* Your assignment *
Check the records below for the word "union" and state how many lines contain it, replying with the number only.

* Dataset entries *
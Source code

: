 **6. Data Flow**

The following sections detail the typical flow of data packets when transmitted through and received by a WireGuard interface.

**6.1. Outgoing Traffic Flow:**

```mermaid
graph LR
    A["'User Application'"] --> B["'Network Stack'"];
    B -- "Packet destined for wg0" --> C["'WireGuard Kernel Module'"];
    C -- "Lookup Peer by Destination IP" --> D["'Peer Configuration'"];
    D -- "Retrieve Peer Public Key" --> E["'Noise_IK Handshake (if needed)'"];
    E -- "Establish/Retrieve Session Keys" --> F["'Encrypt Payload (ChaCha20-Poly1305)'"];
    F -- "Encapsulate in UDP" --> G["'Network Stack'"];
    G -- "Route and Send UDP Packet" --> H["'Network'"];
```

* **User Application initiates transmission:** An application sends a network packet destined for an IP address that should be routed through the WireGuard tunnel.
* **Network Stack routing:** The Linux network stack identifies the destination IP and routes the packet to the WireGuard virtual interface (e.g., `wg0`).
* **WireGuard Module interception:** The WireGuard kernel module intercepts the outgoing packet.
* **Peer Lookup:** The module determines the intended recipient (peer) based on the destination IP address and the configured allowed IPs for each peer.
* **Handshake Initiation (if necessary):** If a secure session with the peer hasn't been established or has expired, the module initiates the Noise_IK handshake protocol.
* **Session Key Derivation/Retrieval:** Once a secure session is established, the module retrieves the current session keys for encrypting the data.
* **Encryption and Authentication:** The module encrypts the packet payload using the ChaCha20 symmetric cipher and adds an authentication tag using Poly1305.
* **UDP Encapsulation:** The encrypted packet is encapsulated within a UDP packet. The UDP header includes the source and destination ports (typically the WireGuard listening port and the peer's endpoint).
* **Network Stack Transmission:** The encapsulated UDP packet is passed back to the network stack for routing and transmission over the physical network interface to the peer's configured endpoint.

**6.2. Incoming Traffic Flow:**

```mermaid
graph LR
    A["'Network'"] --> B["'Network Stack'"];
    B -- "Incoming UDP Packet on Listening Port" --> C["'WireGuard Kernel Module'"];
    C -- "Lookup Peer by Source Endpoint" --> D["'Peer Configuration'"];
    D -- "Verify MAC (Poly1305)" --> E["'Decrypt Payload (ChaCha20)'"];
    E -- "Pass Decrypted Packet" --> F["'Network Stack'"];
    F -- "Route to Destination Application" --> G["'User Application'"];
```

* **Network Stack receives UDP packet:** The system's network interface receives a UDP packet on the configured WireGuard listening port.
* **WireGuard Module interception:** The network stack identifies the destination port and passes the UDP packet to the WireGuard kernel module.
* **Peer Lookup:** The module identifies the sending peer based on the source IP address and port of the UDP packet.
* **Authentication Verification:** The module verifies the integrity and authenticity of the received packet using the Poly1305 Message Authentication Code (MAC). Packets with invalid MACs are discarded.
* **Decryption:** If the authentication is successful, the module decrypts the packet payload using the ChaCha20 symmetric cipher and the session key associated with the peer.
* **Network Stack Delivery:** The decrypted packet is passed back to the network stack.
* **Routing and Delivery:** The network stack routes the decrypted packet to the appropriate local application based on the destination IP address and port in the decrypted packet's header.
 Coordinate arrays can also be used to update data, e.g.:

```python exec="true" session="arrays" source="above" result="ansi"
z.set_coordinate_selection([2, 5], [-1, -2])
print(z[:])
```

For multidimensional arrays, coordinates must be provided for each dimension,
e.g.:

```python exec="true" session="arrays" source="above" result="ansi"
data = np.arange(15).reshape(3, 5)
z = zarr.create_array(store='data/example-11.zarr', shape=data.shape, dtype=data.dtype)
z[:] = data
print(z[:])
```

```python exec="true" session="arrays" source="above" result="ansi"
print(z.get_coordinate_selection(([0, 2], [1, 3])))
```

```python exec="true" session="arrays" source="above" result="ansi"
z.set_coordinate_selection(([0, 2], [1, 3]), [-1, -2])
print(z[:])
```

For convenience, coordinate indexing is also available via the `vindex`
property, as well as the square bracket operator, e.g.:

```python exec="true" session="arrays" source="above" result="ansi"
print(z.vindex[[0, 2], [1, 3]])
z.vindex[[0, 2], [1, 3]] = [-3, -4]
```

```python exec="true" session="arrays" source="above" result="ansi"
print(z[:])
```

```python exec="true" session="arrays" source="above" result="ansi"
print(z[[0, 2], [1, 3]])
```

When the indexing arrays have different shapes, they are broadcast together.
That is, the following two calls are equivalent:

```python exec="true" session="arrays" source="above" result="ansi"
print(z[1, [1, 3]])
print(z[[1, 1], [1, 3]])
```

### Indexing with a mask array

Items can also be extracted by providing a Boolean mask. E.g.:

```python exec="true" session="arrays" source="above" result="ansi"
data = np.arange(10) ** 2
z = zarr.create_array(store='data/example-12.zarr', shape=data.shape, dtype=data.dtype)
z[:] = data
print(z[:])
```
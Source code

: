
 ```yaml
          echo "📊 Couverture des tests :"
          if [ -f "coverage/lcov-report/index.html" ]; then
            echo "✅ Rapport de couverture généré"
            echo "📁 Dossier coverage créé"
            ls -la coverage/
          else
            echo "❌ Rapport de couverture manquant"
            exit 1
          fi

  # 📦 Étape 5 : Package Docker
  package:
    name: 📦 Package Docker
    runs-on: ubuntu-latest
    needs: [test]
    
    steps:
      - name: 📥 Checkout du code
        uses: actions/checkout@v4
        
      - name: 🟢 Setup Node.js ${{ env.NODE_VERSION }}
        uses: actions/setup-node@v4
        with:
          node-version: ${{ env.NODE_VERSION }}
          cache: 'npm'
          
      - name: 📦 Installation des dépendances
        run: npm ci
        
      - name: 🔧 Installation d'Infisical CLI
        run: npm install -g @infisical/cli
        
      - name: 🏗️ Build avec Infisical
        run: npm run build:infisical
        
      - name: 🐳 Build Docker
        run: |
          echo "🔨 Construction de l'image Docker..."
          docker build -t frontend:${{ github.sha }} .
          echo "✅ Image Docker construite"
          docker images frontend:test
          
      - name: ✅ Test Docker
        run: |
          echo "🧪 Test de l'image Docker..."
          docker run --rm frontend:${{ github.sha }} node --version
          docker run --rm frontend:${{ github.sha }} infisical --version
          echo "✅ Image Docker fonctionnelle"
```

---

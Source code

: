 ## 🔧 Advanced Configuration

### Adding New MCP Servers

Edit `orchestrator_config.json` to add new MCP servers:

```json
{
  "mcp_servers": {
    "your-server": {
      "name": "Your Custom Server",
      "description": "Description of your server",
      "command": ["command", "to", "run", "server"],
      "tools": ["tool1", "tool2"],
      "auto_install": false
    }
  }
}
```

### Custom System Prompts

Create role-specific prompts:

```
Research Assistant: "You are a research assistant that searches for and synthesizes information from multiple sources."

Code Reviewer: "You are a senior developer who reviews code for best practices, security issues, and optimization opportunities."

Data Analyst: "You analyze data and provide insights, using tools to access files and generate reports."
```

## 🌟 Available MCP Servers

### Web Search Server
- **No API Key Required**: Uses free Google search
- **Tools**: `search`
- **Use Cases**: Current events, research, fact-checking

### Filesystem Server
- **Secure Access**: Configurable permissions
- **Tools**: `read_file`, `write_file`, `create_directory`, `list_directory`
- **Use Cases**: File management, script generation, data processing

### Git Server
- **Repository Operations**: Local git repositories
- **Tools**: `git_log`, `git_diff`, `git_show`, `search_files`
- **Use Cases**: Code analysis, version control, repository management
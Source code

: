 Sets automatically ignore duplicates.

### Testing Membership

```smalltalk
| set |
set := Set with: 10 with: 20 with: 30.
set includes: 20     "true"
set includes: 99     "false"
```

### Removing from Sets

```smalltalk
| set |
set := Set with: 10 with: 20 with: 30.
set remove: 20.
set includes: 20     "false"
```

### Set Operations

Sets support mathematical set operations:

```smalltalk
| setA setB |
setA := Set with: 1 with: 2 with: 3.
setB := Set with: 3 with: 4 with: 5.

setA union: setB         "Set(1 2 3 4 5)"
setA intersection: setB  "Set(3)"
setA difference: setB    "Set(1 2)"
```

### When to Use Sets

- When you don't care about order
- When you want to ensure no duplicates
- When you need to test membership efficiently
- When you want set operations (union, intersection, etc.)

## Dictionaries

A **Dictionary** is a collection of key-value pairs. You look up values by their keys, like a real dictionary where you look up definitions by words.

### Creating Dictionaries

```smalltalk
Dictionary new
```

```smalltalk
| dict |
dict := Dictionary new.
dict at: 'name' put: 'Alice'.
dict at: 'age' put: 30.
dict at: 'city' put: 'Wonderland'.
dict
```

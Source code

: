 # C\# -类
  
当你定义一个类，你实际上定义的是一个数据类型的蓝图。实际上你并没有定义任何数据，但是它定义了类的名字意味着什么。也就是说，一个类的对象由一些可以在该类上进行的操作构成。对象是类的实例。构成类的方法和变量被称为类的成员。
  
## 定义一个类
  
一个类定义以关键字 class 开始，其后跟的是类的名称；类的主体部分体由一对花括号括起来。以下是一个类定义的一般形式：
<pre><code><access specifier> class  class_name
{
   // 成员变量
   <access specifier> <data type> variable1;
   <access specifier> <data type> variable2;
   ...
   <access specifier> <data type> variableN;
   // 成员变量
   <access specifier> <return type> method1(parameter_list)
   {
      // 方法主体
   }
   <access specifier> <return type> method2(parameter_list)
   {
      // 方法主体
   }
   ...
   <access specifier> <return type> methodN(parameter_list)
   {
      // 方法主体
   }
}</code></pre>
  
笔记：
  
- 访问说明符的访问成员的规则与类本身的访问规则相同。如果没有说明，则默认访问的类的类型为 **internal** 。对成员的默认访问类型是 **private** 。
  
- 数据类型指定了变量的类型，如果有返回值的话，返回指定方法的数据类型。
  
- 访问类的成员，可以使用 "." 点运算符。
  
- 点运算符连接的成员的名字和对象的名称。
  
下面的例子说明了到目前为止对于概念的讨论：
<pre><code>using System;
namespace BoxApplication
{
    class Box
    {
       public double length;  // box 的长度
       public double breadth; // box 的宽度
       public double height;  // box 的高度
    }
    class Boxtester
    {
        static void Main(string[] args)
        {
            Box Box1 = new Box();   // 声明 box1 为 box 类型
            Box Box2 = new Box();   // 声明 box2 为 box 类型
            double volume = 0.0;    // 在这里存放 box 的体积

* Task result *
2